In [34]:
import pandas as pd
import sys
sys.path.append('./src') 
import engineer_features as ef
import matplotlib.pyplot as plt
from sklearn.ensemble import RandomForestClassifier
from sklearn.model_selection import cross_val_score
from sklearn.metrics import (
    classification_report,
    accuracy_score,
    confusion_matrix,
    roc_auc_score,
    ConfusionMatrixDisplay
)
import optuna

In [32]:
df = pd.read_csv('Fraudulent_E-Commerce_Transaction_Data_2.csv')

In [35]:
X_train, X_test, y_train, y_test = ef.engineer_features(df, use_linear_model=False, use_smote=False)

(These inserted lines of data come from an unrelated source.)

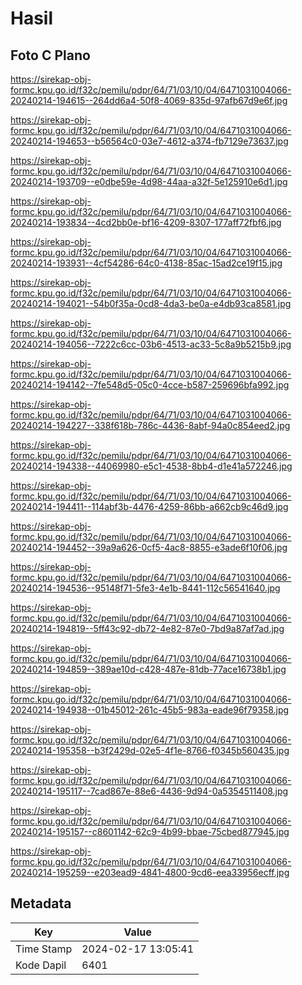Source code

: # Hasil

## Foto C Plano

https://sirekap-obj-formc.kpu.go.id/f32c/pemilu/pdpr/64/71/03/10/04/6471031004066-20240214-194615--264dd6a4-50f8-4069-835d-97afb67d9e6f.jpg

https://sirekap-obj-formc.kpu.go.id/f32c/pemilu/pdpr/64/71/03/10/04/6471031004066-20240214-194653--b56564c0-03e7-4612-a374-fb7129e73637.jpg

https://sirekap-obj-formc.kpu.go.id/f32c/pemilu/pdpr/64/71/03/10/04/6471031004066-20240214-193709--e0dbe59e-4d98-44aa-a32f-5e125910e6d1.jpg

https://sirekap-obj-formc.kpu.go.id/f32c/pemilu/pdpr/64/71/03/10/04/6471031004066-20240214-193834--4cd2bb0e-bf16-4209-8307-177aff72fbf6.jpg

https://sirekap-obj-formc.kpu.go.id/f32c/pemilu/pdpr/64/71/03/10/04/6471031004066-20240214-193931--4cf54286-64c0-4138-85ac-15ad2ce19f15.jpg

https://sirekap-obj-formc.kpu.go.id/f32c/pemilu/pdpr/64/71/03/10/04/6471031004066-20240214-194021--54b0f35a-0cd8-4da3-be0a-e4db93ca8581.jpg

https://sirekap-obj-formc.kpu.go.id/f32c/pemilu/pdpr/64/71/03/10/04/6471031004066-20240214-194056--7222c6cc-03b6-4513-ac33-5c8a9b5215b9.jpg

https://sirekap-obj-formc.kpu.go.id/f32c/pemilu/pdpr/64/71/03/10/04/6471031004066-20240214-194142--7fe548d5-05c0-4cce-b587-259696bfa992.jpg

https://sirekap-obj-formc.kpu.go.id/f32c/pemilu/pdpr/64/71/03/10/04/6471031004066-20240214-194227--338f618b-786c-4436-8abf-94a0c854eed2.jpg

https://sirekap-obj-formc.kpu.go.id/f32c/pemilu/pdpr/64/71/03/10/04/6471031004066-20240214-194338--44069980-e5c1-4538-8bb4-d1e41a572246.jpg

https://sirekap-obj-formc.kpu.go.id/f32c/pemilu/pdpr/64/71/03/10/04/6471031004066-20240214-194411--114abf3b-4476-4259-86bb-a662cb9c46d9.jpg

https://sirekap-obj-formc.kpu.go.id/f32c/pemilu/pdpr/64/71/03/10/04/6471031004066-20240214-194452--39a9a626-0cf5-4ac8-8855-e3ade6f10f06.jpg

https://sirekap-obj-formc.kpu.go.id/f32c/pemilu/pdpr/64/71/03/10/04/6471031004066-20240214-194536--95148f71-5fe3-4e1b-8441-112c56541640.jpg

https://sirekap-obj-formc.kpu.go.id/f32c/pemilu/pdpr/64/71/03/10/04/6471031004066-20240214-194819--5ff43c92-db72-4e82-87e0-7bd9a87af7ad.jpg

https://sirekap-obj-formc.kpu.go.id/f32c/pemilu/pdpr/64/71/03/10/04/6471031004066-20240214-194859--389ae10d-c428-487e-81db-77ace16738b1.jpg

https://sirekap-obj-formc.kpu.go.id/f32c/pemilu/pdpr/64/71/03/10/04/6471031004066-20240214-194938--01b45012-261c-45b5-983a-eade96f79358.jpg

https://sirekap-obj-formc.kpu.go.id/f32c/pemilu/pdpr/64/71/03/10/04/6471031004066-20240214-195358--b3f2429d-02e5-4f1e-8766-f0345b560435.jpg

https://sirekap-obj-formc.kpu.go.id/f32c/pemilu/pdpr/64/71/03/10/04/6471031004066-20240214-195117--7cad867e-88e6-4436-9d94-0a5354511408.jpg

https://sirekap-obj-formc.kpu.go.id/f32c/pemilu/pdpr/64/71/03/10/04/6471031004066-20240214-195157--c8601142-62c9-4b99-bbae-75cbed877945.jpg

https://sirekap-obj-formc.kpu.go.id/f32c/pemilu/pdpr/64/71/03/10/04/6471031004066-20240214-195259--e203ead9-4841-4800-9cd6-eea33956ecff.jpg


## Metadata

| Key        | Value               |
| ---------- | ------------------- |
| Time Stamp | 2024-02-17 13:05:41 |
| Kode Dapil | 6401                |



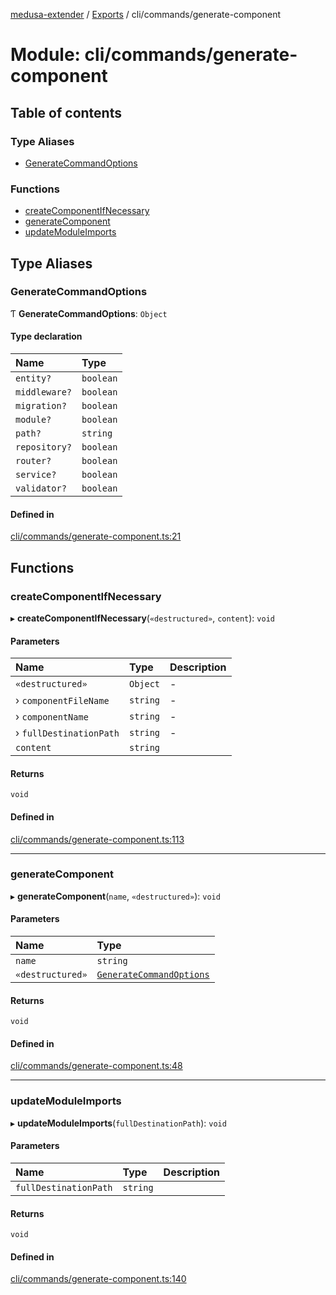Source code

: [medusa-extender](../README.md) / [Exports](../modules.md) / cli/commands/generate-component

# Module: cli/commands/generate-component

## Table of contents

### Type Aliases

- [GenerateCommandOptions](cli_commands_generate_component.md#generatecommandoptions)

### Functions

- [createComponentIfNecessary](cli_commands_generate_component.md#createcomponentifnecessary)
- [generateComponent](cli_commands_generate_component.md#generatecomponent)
- [updateModuleImports](cli_commands_generate_component.md#updatemoduleimports)

## Type Aliases

### GenerateCommandOptions

Ƭ **GenerateCommandOptions**: `Object`

#### Type declaration

| Name | Type |
| :------ | :------ |
| `entity?` | `boolean` |
| `middleware?` | `boolean` |
| `migration?` | `boolean` |
| `module?` | `boolean` |
| `path?` | `string` |
| `repository?` | `boolean` |
| `router?` | `boolean` |
| `service?` | `boolean` |
| `validator?` | `boolean` |

#### Defined in

[cli/commands/generate-component.ts:21](https://github.com/adrien2p/medusa-extender/blob/4d59aa3/src/cli/commands/generate-component.ts#L21)

## Functions

### createComponentIfNecessary

▸ **createComponentIfNecessary**(`«destructured»`, `content`): `void`

#### Parameters

| Name | Type | Description |
| :------ | :------ | :------ |
| `«destructured»` | `Object` | - |
| › `componentFileName` | `string` | - |
| › `componentName` | `string` | - |
| › `fullDestinationPath` | `string` | - |
| `content` | `string` |  |

#### Returns

`void`

#### Defined in

[cli/commands/generate-component.ts:113](https://github.com/adrien2p/medusa-extender/blob/4d59aa3/src/cli/commands/generate-component.ts#L113)

___

### generateComponent

▸ **generateComponent**(`name`, `«destructured»`): `void`

#### Parameters

| Name | Type |
| :------ | :------ |
| `name` | `string` |
| `«destructured»` | [`GenerateCommandOptions`](cli_commands_generate_component.md#generatecommandoptions) |

#### Returns

`void`

#### Defined in

[cli/commands/generate-component.ts:48](https://github.com/adrien2p/medusa-extender/blob/4d59aa3/src/cli/commands/generate-component.ts#L48)

___

### updateModuleImports

▸ **updateModuleImports**(`fullDestinationPath`): `void`

#### Parameters

| Name | Type | Description |
| :------ | :------ | :------ |
| `fullDestinationPath` | `string` |  |

#### Returns

`void`

#### Defined in

[cli/commands/generate-component.ts:140](https://github.com/adrien2p/medusa-extender/blob/4d59aa3/src/cli/commands/generate-component.ts#L140)

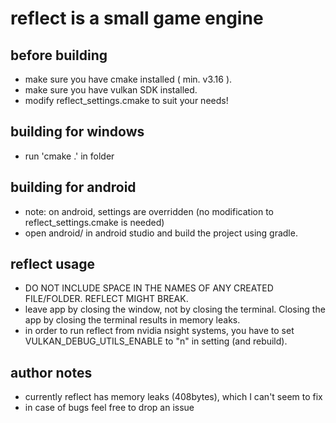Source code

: # reflect is a small game engine

## before building

- make sure you have cmake installed ( min. v3.16 ).
- make sure you have vulkan SDK installed.
- modify reflect_settings.cmake to suit your needs!

## building for windows
- run 'cmake .' in folder

## building for android
- note: on android, settings are overridden (no modification to reflect_settings.cmake is needed)
- open android/ in android studio and build the project using gradle.


## reflect usage

- DO NOT INCLUDE SPACE IN THE NAMES OF ANY CREATED FILE/FOLDER. REFLECT MIGHT BREAK.
- leave app by closing the window, not by closing the terminal. Closing the app by closing the terminal results in memory leaks.
- in order to run reflect from nvidia nsight systems, you have to set VULKAN_DEBUG_UTILS_ENABLE to "n" in setting (and rebuild).


## author notes
- currently reflect has memory leaks (408bytes), which I can't seem to fix
- in case of bugs feel free to drop an issue 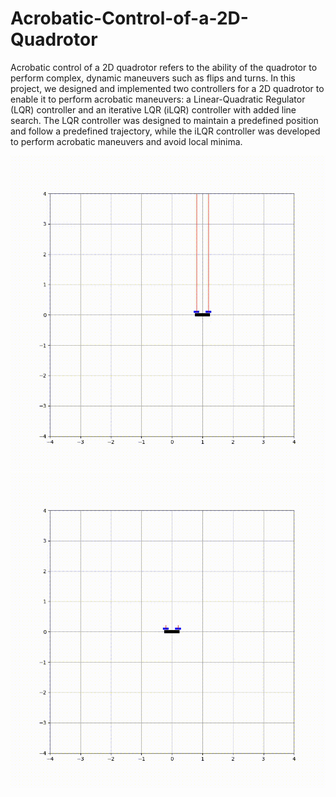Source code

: # Acrobatic-Control-of-a-2D-Quadrotor
Acrobatic control of a 2D quadrotor refers to the ability of the quadrotor to perform complex, dynamic maneuvers such as flips and turns. In this project, we designed and implemented two controllers for a 2D quadrotor to enable it to perform acrobatic maneuvers: a Linear-Quadratic Regulator (LQR) controller and an iterative LQR (iLQR) controller with added line search. The LQR controller was designed to maintain a predefined position and follow a predefined trajectory, while the iLQR controller was developed to perform acrobatic maneuvers and avoid local minima. 

<p align = 'center'>
<img src = "assets/quadrotorcircle.gif">

<img src = "https://github.com/navoday01/Acrobatic-Control-of-a-2D-Quadrotor/blob/main/assets/quadrotoracrobatic.gif">
  
</p>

Strategy: Using ORIGINAL amount. Dropping 'log_transaction_amount'.
Feature engineering complete.


The behavior will change in pandas 3.0. This inplace method will never work because the intermediate object on which we are setting values always behaves as a copy.

For example, when doing 'df[col].method(value, inplace=True)', try using 'df.method({col: value}, inplace=True)' or df[col] = df[col].method(value) instead, to perform the operation inplace on the original object.


  df['customer_avg_spend_before_tx'].fillna(0, inplace=True)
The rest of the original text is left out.